As a young man, he had not been denounced or cut off by his father, as had his friend Devellyn. He had not endured the agonizing loss of a first love, as had been Merrick’s fate. There was no dark, Byronic secret in his past, as with Quin. He was just a charming wastrel. Because that was what he’d chosen to be. And now, as he approached—well, if not the autumn of his life, then certainly a bloody late summer—he had little right to cry foul over it, or to drag youth and beauty and innocence down with him, simply because he had formed some pathetically adolescent tendre for a girl he didn’t deserve. It would pass, and soon enough.
“You are persuaded, ma’am, that you can make a good marriage for her?” he finally asked, his voice hollow.
“I believe so,” she said. “Do your servants talk?”
“They do not,” he said firmly. “Moreover, they hold Miss Hamilton in the highest regard.”
“Then I shall have her married by Christmas,” declared Lady Tatton.
He detected, however, a moment’s hesitation. He knew it boded ill.
“And—?”
Lady Tatton sighed sharply. “Of course, Esmée is reluctant to go without her sister. So I really think it would be best if you just let—”
He turned from the window, his face a mask of rage. “No!” he rasped.
“That
is out of the question! Do not you dare to ask it of me.”

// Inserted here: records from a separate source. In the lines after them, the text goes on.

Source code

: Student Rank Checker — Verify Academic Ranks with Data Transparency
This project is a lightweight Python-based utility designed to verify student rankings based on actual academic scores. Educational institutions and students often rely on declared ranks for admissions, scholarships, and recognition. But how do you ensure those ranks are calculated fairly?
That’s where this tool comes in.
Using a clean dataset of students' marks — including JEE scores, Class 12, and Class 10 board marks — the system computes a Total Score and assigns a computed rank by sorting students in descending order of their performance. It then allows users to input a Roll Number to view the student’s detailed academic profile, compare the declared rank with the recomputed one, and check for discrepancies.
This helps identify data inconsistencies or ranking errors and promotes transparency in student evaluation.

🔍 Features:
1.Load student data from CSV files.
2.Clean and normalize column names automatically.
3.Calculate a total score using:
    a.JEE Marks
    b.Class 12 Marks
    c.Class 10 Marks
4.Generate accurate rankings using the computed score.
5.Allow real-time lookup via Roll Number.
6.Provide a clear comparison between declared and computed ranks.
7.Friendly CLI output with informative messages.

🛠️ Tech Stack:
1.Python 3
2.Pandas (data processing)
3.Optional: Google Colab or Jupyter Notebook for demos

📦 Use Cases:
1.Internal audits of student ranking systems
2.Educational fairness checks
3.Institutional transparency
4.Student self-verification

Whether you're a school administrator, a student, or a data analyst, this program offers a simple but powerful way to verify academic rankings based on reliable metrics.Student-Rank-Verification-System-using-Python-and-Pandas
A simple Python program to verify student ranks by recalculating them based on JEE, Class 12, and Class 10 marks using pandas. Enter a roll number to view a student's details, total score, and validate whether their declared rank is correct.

“I admit, it is an awkward situation,” she said. “But the child is my niece, and—”
“The child is
my daughter!”
he interjected. “Mine! And I am quite capable, madam, of raising a child and of giving her life’s every luxury. If Esmée wishes to leave me, take her, damn you! I can’t stop her. But my child? No. Never.”
Lady Tatton seemed to shrivel a little. “Well, the truth is, Esmée has put me off until this afternoon,” she admitted. “I believe she means, Sir Alasdair, to speak with you.”

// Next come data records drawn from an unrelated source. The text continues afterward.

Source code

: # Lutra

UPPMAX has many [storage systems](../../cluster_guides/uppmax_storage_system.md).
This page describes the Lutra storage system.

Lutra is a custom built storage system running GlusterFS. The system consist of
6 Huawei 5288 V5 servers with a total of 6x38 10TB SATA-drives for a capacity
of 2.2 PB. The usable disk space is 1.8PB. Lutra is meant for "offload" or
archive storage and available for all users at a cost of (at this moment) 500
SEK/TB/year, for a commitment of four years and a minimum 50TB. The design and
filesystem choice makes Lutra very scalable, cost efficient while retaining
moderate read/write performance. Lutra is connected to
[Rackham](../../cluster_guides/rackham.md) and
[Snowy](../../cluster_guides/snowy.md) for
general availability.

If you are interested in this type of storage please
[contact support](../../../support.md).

“It is not necessary,” he said, the words tight and clipped. “Indeed, I wish she would not.”
“Just as I told her, but you know how she can be,” said her ladyship. “And unfortunately, I cannot tell what is in her mind. It
might
be something very silly. So if she should say or do anything foolish, I beg you to remember your promise. I beg you to set aside your selfish notions, and for once, do what is best for someone else. Esmée’s whole life has been fraught with disappointment. She does not need to find disappointment in her marriage.”
Alasdair felt himself trembling inside with rage. “In other words, you mean for her to wed someone sober and respectable?” he gritted. “Someone who will help her take her proper place in society? And whether or not this much-vaunted husband stirs any passion in her heart, or has any appreciation of her strength of mind, or any respect for her independent spirit, is to be considered wholly secondary? I should think that damned disappointing!”

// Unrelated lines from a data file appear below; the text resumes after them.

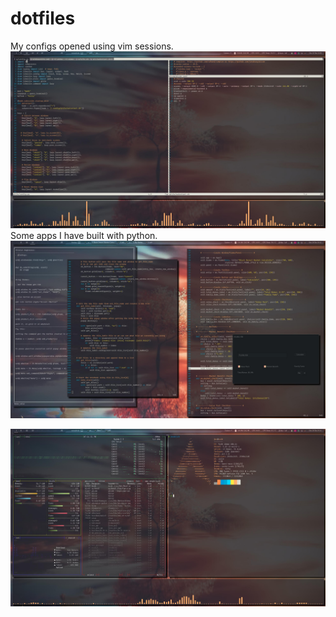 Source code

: # dotfiles
My configs opened using vim sessions.
![](/screenshots/desktop_1.jpg)
Some apps I have built with python.
![](/screenshots/desktop_2.jpg)

![](/screenshots/desktop_3.jpg)

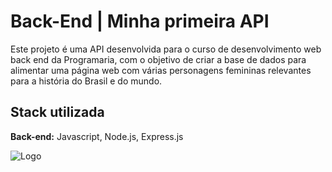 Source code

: # Back-End | Minha primeira API

Este projeto é uma API desenvolvida para o curso de desenvolvimento web back end da Programaria, com o objetivo de criar a base de dados para alimentar uma página web com várias personagens femininas relevantes para a história do Brasil e do mundo.
## Stack utilizada

**Back-end:** Javascript, Node.js, Express.js




![Logo](https://img.olhardigital.com.br/wp-content/uploads/2021/07/programaria.png)

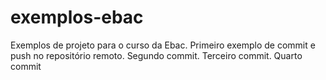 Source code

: # exemplos-ebac

Exemplos de projeto para o curso da Ebac.
Primeiro exemplo de commit e push no repositório remoto.
Segundo commit.
Terceiro commit.
Quarto commit
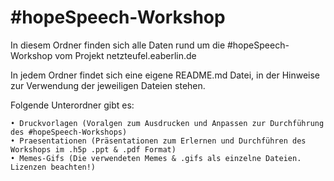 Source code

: #hopeSpeech-Workshop
===============
In diesem Ordner finden sich alle Daten rund um die #hopeSpeech-Workshop vom Projekt netzteufel.eaberlin.de

In jedem Ordner findet sich eine eigene README.md Datei, in der Hinweise zur Verwendung der jeweiligen Dateien stehen.

Folgende Unterordner gibt es:

    • Druckvorlagen (Voralgen zum Ausdrucken und Anpassen zur Durchführung des #hopeSpeech-Workshops)
    • Praesentationen (Präsentationen zum Erlernen und Durchführen des Workshops im .h5p .ppt & .pdf Format)
    • Memes-Gifs (Die verwendeten Memes & .gifs als einzelne Dateien. Lizenzen beachten!)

“Well!” said her ladyship. “I seem to have struck a nerve.”
He had turned back to the window again, this time his hands clenched on the windowsill. “Lady Tatton, I fear you strain my limited civility,” he said. “You have at least half your pyrrhic victory. You may take one of your nieces, and marry her off to the first worthy suitor that crosses your path. Now kindly
get out of my house!”
He heard nothing more but the sound of the door latch clicking shut.
It was not long before Lydia returned to the schoolroom in another breathless, wide-eyed rush to warn Esmée that Lady Tatton had cornered Sir Alasdair on his way in the door. By that time, however, Sorcha had become fretful, just as Dr. Reid had predicted, and Esmée was obliged to pace back and forth through the schoolroom, patting the child on the back until she drifted off to sleep.
Heartsick over the choice which now seemed inevitable, and very much afraid her aunt had berated Alasdair unfairly, Esmée continued to pace, even after Sorcha was tucked into her little bed, and Lady Tatton’s coach had vanished from the street below. She walked and she waited, her heart in her throat. Waited for Alasdair to come to her, all the while wondering what he would say.